▸ Work to complete: Only the lines of the data below from the one with "If the final" through the one with "copies of the" are wanted. Repeat them exactly.
---------- Entries shown ----------
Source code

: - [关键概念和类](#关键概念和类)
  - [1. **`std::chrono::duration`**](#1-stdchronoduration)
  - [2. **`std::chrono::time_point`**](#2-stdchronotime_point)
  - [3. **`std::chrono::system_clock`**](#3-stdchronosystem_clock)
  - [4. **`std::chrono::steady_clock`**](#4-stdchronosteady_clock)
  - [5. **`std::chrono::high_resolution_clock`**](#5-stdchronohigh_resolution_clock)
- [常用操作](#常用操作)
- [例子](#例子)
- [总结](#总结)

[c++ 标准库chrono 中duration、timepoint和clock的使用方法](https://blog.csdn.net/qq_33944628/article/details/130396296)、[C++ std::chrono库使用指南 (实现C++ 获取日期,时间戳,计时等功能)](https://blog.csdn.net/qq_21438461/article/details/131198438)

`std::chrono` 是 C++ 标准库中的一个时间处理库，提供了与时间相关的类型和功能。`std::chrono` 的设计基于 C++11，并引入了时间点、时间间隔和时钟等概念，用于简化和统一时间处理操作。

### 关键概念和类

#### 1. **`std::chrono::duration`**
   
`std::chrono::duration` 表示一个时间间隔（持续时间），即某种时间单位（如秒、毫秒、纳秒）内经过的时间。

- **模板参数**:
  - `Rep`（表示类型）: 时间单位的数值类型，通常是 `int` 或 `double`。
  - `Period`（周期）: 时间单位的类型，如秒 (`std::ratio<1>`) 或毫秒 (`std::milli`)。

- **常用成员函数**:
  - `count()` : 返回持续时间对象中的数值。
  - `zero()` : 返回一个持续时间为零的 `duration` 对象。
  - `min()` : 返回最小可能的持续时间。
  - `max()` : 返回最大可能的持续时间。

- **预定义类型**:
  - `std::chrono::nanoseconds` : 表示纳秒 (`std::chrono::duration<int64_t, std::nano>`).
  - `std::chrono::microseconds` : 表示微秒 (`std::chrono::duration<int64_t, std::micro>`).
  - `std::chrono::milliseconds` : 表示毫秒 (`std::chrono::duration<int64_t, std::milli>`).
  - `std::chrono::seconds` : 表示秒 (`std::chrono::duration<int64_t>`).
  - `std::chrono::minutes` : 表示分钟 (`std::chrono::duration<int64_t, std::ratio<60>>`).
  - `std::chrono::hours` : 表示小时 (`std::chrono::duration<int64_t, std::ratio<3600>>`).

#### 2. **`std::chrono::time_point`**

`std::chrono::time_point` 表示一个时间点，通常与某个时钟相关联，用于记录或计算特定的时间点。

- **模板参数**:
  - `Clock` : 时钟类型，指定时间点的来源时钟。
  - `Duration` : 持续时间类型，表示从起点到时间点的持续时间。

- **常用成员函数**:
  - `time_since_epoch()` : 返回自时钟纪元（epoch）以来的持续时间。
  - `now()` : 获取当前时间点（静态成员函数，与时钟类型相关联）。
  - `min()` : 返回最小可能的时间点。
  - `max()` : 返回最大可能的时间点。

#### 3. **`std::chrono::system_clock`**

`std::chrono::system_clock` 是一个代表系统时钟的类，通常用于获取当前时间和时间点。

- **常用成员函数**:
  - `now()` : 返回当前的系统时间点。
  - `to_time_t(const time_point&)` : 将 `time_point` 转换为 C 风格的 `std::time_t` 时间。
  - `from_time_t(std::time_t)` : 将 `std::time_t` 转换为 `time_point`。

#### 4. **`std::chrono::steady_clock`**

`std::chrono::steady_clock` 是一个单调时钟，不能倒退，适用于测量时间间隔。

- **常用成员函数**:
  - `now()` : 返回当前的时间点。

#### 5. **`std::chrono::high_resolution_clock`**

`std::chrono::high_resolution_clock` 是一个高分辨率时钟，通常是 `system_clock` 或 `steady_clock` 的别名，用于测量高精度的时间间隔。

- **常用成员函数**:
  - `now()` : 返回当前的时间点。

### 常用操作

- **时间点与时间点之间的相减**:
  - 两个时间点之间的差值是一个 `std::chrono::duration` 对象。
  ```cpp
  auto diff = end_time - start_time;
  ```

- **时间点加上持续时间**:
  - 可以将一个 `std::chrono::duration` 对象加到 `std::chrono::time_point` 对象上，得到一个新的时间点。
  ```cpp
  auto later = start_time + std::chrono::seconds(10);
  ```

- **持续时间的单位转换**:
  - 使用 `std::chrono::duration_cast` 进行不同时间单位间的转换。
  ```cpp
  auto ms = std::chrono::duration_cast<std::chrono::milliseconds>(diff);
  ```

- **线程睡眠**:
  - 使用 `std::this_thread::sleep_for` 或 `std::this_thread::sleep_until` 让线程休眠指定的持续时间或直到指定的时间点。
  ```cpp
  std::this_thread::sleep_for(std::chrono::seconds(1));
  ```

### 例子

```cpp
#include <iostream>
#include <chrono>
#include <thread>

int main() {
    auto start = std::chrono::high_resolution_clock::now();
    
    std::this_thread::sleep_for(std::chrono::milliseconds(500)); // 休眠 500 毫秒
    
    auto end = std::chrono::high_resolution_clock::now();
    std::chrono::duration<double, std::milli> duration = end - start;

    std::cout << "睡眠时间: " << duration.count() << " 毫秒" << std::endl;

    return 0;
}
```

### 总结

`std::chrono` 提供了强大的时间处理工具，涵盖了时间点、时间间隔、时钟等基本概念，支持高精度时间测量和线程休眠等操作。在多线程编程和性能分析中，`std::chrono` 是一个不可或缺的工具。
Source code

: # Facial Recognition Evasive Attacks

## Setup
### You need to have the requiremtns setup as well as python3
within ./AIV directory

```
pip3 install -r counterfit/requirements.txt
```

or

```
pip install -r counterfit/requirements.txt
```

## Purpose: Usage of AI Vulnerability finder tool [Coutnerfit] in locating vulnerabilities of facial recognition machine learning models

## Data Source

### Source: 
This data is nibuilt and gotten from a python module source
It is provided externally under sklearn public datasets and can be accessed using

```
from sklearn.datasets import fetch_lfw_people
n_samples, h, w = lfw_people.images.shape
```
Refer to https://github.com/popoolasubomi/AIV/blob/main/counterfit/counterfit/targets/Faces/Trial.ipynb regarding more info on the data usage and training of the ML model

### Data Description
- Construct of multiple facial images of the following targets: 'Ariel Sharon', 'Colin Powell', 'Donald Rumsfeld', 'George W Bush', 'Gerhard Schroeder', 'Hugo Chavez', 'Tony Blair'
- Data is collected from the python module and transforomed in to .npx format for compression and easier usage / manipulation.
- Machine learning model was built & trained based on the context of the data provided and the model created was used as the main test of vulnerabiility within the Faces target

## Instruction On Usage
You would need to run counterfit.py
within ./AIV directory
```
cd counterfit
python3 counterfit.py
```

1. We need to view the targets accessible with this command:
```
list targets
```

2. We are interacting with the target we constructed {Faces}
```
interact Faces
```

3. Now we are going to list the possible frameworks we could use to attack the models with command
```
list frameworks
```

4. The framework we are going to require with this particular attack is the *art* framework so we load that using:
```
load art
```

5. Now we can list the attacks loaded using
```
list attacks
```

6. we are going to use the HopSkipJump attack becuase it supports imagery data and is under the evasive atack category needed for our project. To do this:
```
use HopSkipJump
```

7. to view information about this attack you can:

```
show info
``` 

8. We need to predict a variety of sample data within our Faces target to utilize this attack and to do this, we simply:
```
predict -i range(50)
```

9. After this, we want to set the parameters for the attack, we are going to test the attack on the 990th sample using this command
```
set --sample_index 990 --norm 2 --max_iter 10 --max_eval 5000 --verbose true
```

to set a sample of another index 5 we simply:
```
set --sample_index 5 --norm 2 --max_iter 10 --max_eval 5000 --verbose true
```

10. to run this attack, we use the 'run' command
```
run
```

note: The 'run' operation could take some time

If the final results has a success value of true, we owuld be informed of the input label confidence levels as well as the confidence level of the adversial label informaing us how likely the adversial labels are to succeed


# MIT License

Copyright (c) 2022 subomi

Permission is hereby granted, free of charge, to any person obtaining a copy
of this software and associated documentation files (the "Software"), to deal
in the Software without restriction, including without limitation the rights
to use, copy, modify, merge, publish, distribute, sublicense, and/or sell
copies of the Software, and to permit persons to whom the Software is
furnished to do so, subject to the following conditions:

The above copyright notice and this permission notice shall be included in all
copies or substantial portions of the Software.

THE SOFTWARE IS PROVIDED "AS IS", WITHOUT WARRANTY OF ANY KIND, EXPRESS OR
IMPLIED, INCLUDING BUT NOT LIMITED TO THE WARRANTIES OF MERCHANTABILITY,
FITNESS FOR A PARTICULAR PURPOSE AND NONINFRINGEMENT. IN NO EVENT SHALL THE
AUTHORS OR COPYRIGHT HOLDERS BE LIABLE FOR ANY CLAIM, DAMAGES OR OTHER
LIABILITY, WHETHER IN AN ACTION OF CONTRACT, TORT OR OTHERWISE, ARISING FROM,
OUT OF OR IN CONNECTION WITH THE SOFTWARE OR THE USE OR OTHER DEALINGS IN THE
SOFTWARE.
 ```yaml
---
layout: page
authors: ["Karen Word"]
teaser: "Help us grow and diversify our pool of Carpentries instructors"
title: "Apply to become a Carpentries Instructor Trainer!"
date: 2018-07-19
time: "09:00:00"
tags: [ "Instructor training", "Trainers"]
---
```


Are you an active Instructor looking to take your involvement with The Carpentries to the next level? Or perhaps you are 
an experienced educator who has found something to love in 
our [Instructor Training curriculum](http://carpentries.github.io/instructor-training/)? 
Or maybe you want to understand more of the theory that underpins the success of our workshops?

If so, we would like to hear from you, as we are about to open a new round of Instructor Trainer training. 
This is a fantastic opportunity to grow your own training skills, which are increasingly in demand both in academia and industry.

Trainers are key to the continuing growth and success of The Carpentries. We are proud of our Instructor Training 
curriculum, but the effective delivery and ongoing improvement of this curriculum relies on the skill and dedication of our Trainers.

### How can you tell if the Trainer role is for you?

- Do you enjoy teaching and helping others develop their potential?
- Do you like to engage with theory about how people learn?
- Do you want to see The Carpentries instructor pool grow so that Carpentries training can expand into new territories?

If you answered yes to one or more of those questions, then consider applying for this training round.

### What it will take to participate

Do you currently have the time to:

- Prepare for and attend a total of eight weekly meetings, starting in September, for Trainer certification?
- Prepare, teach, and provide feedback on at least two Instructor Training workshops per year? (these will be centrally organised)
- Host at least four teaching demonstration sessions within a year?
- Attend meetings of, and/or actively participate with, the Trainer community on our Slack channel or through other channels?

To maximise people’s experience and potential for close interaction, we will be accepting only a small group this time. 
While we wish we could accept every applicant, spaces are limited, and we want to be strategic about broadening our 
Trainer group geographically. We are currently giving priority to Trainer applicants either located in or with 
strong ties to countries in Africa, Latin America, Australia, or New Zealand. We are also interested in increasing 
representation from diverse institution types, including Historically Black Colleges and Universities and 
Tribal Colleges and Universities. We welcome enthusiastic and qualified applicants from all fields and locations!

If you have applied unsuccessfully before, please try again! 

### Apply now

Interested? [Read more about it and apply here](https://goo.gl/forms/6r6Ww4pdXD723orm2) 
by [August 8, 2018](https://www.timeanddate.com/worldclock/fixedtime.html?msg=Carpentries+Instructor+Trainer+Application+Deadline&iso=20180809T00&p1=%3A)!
----------
▸ Your response:
If the final results has a success value of true, we owuld be informed of the input label confidence levels as well as the confidence level of the adversial label informaing us how likely the adversial labels are to succeed


# MIT License

Copyright (c) 2022 subomi

Permission is hereby granted, free of charge, to any person obtaining a copy
of this software and associated documentation files (the "Software"), to deal
in the Software without restriction, including without limitation the rights
to use, copy, modify, merge, publish, distribute, sublicense, and/or sell
copies of the Software, and to permit persons to whom the Software is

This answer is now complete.